THE DYNAMIC EARTH: A BLOG ABOUT GEOLOGY AND THE EARTH SCIENCES

Monday, March 30, 2009

Sunday Sed Structures - MONDAY EDITION

Might as well TRY to keep this arbitrary schedule o' mine, I guess! Anyway, briefly, here are some pictures I snapped down in the Guads. No carbonates (yet), but here are some nice pictures of some recent gravelly/cobbley cross-bedding in a modern stream cut. Flow is to the left!



Notice the direction of cross-bedding in ABOVE the fieldbook in the second photo? Kinda goin' the wrong-direction, ain't it? I reckon I'd call that backset cross-stratification, maybe do to the impingment of upper-flow regime conditions on the flow.

Sunday, March 29, 2009

USGS Photo Library

Being out in the Southwest always makes me think about the O.G. (Original Geologists) who totally went out there Hammers-a-blazin', rockin' it Old School Style, nearly gettin' killed left and right, and all that sort of fun stuff. We can all agree that they were badass, but did you know they were also awfully photogenic? IT'S TRUE!

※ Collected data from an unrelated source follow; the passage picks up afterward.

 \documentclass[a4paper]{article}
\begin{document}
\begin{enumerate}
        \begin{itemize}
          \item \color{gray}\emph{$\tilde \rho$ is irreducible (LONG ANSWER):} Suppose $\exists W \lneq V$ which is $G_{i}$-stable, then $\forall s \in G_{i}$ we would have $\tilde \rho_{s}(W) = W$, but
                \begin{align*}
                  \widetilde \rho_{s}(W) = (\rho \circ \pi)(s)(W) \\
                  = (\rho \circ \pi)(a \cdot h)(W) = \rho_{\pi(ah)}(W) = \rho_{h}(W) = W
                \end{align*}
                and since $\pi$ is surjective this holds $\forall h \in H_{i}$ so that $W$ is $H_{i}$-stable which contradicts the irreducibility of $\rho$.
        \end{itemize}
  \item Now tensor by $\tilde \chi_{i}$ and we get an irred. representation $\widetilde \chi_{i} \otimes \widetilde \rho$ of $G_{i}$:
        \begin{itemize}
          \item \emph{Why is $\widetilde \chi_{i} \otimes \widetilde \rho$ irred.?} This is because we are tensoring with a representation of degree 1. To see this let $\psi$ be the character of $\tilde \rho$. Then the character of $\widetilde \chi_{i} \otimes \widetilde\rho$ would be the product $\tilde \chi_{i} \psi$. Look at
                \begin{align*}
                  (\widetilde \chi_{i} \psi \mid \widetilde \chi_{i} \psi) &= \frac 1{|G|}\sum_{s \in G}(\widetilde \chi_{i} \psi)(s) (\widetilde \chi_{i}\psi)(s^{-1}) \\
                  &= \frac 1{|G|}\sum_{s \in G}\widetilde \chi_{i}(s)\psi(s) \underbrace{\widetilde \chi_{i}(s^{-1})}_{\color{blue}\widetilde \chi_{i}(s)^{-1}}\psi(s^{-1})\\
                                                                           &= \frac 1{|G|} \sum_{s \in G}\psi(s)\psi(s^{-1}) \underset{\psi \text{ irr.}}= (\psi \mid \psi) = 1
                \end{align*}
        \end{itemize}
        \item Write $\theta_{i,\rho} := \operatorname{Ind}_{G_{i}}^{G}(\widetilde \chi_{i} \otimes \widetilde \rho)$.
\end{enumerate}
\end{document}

The USGS has a pretty slick on-line library of old photographs of ALL sorts of things, including some totally rad shots of famous geologists in the field. Now, most pictures of modern geologists look pretty silly; if you don't belive me, take a look at any Geology Dept's website. Profs, Grads, Undergrads...it's a well-known scientific fact that they all look pretty goofy! But man, look at ol' One-Armed Powell, there, looking rad and hanging out with a Paiute Cheif! How's that for a slick facebook picture!



Seriously, how's that for a slick picture?

Here he is again!


POWELL: "What's up, my Paiute Friend? I'm a kick-ass geologist! Wanna go cruise around the desert, get some brews, and pick up chicks?"
PAIUTE: "Awwwwww yeah!" *fist bump*
HORSE: "Neigh."



And look at this one! Powell in traditional Paiute gear! Dirty Hippie!

Saturday, March 21, 2009

Sed Structure Sunday #2 - Saturday Edition!

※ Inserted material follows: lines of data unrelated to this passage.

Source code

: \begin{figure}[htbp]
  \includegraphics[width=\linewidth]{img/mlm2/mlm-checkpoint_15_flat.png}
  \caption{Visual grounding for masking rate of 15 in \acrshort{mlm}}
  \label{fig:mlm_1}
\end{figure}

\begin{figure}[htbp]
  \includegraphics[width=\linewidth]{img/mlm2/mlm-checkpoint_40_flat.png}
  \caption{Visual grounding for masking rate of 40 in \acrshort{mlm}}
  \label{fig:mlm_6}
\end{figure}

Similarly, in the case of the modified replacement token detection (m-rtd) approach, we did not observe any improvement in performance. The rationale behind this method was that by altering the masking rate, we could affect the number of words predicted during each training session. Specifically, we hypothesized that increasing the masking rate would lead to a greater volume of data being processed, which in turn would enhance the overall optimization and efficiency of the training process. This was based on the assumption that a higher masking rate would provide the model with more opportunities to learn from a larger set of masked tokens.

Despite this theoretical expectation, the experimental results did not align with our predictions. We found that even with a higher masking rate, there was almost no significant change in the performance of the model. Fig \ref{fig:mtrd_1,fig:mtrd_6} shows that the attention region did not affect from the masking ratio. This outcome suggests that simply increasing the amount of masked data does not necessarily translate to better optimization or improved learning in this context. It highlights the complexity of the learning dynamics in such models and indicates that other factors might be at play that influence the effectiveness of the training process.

Well, I'm fleeing to the Gaudaloupe Mountains for a carbonate field trip, sponsored by Exxon, so I'm posting my sed structure pictures ONE DAY EARLY!



The picture above (to embiggin it, click the picture) is of some Eocene stromatolite-like mounds from the Washakie Basin (Green River Fm) in SW Wyoming. These little guys formed along the edge of a big, fairly saline lake, and as such mark a discrete geographic boundary in these ancient lake settings.

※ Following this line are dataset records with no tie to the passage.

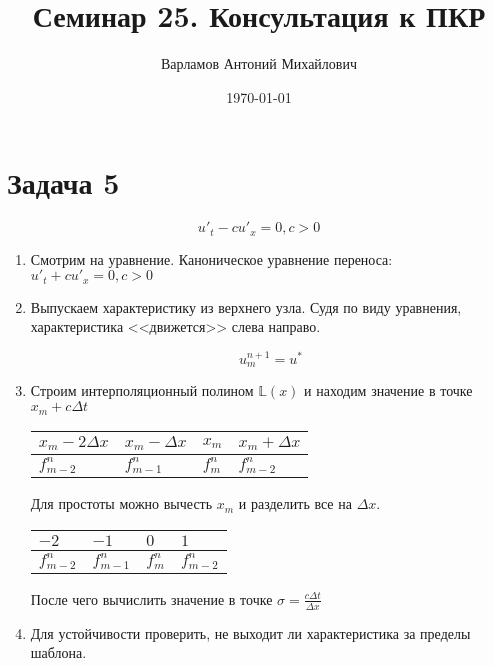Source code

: \documentclass[10pt,a4paper]{article}
\title{Семинар 25. Консультация к ПКР}
\date{\today}
\author{Варламов Антоний Михайлович}
\begin{document}
	\maketitle
	
	\section{Задача 5}
	
	\begin{equation}
		u'_{t} - cu'_{x} = 0, c > 0
	\end{equation}
	
	\begin{enumerate}
		\item Смотрим на уравнение. Каноническое уравнение переноса: $u'_{t} + 
		cu'_{x} = 0, c > 0$
		
		\item Выпускаем характеристику из верхнего узла. Судя по виду уравнения,
		характеристика <<движется>> слева направо.
		
		\begin{equation}
			u_{m}^{n + 1} = u^{*}
		\end{equation}
		
		\item Строим интерполяционный полином $\mathbb{L}\left(x\right)$ и
		находим значение в точке $x_{m} + c\Delta t$
		
	\begin{center}
\begin{tabular}{|l|l|l|l|}
\hline
$x_{m} - 2\Delta x$ & $x_{m} - \Delta x$ & $x_{m} $    & $x_{m} + \Delta x$ \\ \hline
$f^{n}_{m - 2}$     & $f^{n}_{m - 1}$    & $f^{n}_{m}$ & $f^{n}_{m - 2}$    \\ \hline
\end{tabular} 
\end{center}

		Для простоты можно вычесть $x_{m}$ и разделить все на $\Delta x$.

		\begin{center}
\begin{tabular}{|l|l|l|l|}
\hline
$-2$ & $-1$ & $0 $    & $1$ \\ \hline
$f^{n}_{m - 2}$     & $f^{n}_{m - 1}$    & $f^{n}_{m}$ & $f^{n}_{m - 2}$    \\ \hline
\end{tabular} 
\end{center}		
		
		После чего вычислить значение в точке $\sigma = \frac{c\Delta t}
		{\Delta x}$
		
		\item Для устойчивости проверить, не выходит ли характеристика за пределы шаблона.
	\end{enumerate}
	
\end{document}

I realize that I don't have many carbonate pics; maybe I'll have some to share when I get back in a week!

Friday, March 20, 2009

Dolphins: Nature's Fluid Hydrodynamicists

Jumpin' Cats! Have you guys seen this:



How awesome is that!?!

These dolphins blow a bubble into a turbulently roiling eddy, which causes it to become a bubble-ring (similar to a Gandalf-style smoke ring, actually) and then, being dolphins, decide to play with it in the most ridiculously cute fashion possible. Hydrodynamically, these rings are a kind of toroidal vortex, which in this case is made up of a combination of air and water moving as a kind of propagating vortex. Here are some pictures of human-made bubbles, with a discussion of the physics involved in these things.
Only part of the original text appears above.